▶ [Records]:
++++++++++

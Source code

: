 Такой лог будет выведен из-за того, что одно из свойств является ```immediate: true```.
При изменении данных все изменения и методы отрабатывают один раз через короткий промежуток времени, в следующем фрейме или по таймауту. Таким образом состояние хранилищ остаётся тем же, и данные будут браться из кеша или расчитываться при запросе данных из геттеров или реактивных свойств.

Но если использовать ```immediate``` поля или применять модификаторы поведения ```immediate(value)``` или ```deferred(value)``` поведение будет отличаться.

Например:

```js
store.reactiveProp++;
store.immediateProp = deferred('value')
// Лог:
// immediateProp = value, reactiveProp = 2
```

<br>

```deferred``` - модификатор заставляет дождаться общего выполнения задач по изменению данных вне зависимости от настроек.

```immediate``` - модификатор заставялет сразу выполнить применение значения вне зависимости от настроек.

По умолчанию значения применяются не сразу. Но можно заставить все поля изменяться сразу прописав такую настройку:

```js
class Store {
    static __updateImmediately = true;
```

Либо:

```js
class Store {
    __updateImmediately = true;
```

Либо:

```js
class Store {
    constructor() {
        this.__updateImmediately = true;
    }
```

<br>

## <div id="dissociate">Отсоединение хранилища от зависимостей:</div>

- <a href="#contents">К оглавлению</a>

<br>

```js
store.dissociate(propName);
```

++++++++++

▶ [Requirement]: Extract every entry in the listing word for word.

▶ [Output of the exercise]:
Source code

: Такой лог будет выведен из-за того, что одно из свойств является ```immediate: true```.
При изменении данных все изменения и методы отрабатывают один раз через короткий промежуток времени, в следующем фрейме или по таймауту. Таким образом состояние хранилищ остаётся тем же, и данные будут браться из кеша или расчитываться при запросе данных из геттеров или реактивных свойств.

Но если использовать ```immediate``` поля или применять модификаторы поведения ```immediate(value)``` или ```deferred(value)``` поведение будет отличаться.

Например:

```js
store.reactiveProp++;
store.immediateProp = deferred('value')
// Лог:
// immediateProp = value, reactiveProp = 2
```

<br>

```deferred``` - модификатор заставляет дождаться общего выполнения задач по изменению данных вне зависимости от настроек.

```immediate``` - модификатор заставялет сразу выполнить применение значения вне зависимости от настроек.

По умолчанию значения применяются не сразу. Но можно заставить все поля изменяться сразу прописав такую настройку:

```js
class Store {
    static __updateImmediately = true;
```

Либо:

```js
class Store {
    __updateImmediately = true;
```

Либо:

```js
class Store {
    constructor() {
        this.__updateImmediately = true;
    }
```

<br>

## <div id="dissociate">Отсоединение хранилища от зависимостей:</div>

- <a href="#contents">К оглавлению</a>

<br>

```js
store.dissociate(propName);
```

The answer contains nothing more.